INPUT:

________________________

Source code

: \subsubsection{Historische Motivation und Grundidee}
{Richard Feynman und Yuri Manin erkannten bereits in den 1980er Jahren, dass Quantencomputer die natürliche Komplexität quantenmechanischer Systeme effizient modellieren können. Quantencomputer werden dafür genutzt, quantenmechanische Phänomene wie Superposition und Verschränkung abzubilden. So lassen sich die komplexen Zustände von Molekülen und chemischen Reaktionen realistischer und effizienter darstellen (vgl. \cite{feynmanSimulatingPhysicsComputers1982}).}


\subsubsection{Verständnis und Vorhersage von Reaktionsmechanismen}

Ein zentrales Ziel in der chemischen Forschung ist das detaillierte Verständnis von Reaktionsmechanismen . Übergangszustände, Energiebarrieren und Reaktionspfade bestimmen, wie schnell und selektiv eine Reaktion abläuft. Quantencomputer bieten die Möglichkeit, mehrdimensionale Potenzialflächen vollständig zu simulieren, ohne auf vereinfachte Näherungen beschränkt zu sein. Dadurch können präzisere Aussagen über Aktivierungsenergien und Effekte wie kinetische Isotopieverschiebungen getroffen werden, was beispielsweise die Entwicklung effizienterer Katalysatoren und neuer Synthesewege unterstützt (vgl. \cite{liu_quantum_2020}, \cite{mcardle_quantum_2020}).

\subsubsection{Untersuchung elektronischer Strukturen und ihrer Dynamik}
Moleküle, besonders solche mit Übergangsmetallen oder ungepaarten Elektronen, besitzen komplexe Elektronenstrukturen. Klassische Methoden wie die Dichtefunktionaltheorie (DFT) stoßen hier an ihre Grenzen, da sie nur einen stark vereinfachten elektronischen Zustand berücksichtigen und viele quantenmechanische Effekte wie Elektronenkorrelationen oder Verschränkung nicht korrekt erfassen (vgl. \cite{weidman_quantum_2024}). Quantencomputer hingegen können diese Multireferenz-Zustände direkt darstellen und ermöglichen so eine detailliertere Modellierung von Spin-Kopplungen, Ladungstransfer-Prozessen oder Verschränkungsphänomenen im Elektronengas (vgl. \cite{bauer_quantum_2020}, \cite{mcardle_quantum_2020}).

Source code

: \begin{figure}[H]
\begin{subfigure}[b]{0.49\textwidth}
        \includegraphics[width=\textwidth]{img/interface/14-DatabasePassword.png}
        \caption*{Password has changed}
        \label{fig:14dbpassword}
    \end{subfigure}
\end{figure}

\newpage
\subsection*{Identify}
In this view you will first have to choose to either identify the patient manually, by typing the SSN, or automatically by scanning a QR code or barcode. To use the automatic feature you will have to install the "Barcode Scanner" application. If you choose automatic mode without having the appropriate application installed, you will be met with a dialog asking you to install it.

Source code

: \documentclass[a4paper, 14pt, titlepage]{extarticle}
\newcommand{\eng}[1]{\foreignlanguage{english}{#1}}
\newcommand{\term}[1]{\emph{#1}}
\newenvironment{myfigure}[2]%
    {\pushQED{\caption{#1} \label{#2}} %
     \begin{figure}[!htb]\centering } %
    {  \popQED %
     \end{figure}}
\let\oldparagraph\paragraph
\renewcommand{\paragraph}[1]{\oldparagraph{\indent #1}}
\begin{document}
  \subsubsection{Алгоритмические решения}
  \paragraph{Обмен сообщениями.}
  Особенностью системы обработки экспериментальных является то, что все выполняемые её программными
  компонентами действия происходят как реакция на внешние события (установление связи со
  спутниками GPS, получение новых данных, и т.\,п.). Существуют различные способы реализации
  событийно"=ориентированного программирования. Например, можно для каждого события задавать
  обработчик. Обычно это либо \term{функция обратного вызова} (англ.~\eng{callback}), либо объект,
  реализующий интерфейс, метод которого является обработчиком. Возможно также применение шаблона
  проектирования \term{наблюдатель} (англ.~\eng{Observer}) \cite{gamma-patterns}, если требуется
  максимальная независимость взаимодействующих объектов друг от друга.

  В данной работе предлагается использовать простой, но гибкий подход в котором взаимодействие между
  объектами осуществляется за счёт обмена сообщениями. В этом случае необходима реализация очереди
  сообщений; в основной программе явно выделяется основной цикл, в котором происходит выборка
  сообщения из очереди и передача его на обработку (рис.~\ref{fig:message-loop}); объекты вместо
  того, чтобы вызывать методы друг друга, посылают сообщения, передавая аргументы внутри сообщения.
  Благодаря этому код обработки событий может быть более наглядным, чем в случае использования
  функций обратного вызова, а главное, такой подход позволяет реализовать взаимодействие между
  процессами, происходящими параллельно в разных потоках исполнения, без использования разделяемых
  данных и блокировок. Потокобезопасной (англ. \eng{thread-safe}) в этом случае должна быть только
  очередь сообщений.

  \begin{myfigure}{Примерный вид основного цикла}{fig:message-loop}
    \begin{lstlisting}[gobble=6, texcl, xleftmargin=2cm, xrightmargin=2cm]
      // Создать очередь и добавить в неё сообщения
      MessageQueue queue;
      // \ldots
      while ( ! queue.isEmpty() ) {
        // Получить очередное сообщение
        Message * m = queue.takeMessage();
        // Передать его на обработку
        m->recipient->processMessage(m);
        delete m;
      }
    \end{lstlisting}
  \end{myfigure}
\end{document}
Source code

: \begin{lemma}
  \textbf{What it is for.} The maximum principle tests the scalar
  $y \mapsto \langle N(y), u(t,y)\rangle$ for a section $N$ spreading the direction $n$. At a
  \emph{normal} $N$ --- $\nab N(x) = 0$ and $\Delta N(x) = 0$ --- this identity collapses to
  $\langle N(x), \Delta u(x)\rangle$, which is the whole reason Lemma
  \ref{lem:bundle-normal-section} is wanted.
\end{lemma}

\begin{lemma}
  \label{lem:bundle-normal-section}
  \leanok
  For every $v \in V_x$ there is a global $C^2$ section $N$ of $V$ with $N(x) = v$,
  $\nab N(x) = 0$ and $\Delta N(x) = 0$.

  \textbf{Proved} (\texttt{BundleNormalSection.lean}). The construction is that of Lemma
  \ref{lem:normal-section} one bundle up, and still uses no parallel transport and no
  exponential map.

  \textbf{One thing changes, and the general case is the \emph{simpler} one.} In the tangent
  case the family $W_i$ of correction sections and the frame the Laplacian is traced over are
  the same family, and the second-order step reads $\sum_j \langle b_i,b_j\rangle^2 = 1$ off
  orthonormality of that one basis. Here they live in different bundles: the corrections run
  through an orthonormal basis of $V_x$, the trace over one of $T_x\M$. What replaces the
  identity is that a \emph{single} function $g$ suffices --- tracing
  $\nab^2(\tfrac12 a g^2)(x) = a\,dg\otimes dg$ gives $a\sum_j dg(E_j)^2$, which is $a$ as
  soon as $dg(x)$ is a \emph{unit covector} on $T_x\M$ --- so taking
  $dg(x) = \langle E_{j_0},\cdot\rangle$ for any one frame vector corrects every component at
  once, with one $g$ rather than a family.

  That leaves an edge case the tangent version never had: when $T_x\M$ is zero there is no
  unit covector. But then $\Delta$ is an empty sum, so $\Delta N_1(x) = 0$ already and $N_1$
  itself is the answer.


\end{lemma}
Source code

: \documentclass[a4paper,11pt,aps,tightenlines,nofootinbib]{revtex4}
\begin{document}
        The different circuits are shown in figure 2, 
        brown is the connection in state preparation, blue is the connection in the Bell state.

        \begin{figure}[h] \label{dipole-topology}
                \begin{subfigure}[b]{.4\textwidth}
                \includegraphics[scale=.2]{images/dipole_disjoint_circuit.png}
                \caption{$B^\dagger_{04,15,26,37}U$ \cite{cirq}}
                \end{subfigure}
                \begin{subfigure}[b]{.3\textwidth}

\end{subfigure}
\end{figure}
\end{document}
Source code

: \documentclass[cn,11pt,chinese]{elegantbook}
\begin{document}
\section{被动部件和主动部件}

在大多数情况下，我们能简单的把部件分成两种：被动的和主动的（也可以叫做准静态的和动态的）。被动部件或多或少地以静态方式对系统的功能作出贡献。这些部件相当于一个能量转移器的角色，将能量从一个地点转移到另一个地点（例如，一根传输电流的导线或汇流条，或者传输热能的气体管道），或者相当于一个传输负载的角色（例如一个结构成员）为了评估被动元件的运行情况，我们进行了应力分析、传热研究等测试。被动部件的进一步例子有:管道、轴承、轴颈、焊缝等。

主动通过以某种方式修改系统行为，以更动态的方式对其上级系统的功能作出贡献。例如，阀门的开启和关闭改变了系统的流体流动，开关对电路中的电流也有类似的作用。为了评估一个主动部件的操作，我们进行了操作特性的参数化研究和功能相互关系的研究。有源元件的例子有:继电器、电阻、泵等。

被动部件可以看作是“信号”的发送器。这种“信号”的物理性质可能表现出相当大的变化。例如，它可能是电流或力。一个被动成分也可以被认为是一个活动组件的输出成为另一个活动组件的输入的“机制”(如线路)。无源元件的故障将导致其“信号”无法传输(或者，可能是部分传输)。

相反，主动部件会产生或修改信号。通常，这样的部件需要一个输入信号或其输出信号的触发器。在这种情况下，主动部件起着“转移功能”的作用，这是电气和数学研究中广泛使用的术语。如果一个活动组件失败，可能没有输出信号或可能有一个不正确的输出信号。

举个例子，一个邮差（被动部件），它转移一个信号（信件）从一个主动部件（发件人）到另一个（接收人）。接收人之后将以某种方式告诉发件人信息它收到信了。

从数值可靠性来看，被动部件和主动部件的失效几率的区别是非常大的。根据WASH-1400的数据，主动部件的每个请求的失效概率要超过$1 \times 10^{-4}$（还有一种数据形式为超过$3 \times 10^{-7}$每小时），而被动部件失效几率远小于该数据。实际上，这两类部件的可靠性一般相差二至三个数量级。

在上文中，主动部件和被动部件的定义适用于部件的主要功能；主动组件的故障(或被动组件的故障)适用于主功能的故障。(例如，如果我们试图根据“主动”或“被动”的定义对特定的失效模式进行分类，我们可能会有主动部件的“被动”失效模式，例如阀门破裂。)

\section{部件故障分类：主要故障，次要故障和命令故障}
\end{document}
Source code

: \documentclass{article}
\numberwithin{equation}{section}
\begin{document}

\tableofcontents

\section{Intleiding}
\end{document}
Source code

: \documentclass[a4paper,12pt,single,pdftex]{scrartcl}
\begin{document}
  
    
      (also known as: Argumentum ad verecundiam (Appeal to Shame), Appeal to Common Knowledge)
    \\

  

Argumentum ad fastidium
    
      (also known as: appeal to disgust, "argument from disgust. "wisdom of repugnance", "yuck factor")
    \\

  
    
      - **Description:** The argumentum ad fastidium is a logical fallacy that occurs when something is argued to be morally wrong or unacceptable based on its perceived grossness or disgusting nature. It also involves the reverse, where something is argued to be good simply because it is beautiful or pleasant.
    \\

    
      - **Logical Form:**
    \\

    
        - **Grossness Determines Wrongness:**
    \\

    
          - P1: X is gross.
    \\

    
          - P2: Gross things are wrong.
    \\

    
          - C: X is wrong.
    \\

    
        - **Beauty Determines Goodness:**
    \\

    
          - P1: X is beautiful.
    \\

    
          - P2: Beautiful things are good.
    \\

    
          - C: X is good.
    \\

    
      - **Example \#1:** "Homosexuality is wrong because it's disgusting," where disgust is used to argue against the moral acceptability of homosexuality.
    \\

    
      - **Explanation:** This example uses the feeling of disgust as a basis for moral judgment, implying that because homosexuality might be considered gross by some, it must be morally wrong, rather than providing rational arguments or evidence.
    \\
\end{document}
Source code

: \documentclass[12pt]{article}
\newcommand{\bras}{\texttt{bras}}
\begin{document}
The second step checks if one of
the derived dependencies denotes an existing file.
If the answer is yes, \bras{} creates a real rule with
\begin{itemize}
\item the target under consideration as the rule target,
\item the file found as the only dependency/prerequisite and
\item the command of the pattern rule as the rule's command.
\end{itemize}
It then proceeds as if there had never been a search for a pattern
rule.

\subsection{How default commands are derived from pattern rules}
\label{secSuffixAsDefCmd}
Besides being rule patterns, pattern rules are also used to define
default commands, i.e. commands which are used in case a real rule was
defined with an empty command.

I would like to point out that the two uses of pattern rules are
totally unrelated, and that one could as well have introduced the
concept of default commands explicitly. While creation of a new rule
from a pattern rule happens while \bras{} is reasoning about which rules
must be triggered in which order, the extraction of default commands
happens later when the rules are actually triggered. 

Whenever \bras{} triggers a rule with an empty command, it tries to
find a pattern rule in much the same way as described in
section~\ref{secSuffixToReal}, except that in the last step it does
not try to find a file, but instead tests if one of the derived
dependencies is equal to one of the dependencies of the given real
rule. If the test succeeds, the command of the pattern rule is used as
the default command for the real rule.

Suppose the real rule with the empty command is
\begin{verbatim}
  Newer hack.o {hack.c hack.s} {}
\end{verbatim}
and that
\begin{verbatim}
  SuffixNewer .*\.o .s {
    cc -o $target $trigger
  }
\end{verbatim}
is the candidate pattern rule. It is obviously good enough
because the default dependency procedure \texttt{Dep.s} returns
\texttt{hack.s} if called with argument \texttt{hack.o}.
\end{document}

________________________

Write out every line from the entries where "file" appears.

SOLUTION TO THE EXERCISE:
the derived dependencies denotes an existing file.
\item the file found as the only dependency/prerequisite and
not try to find a file, but instead tests if one of the derived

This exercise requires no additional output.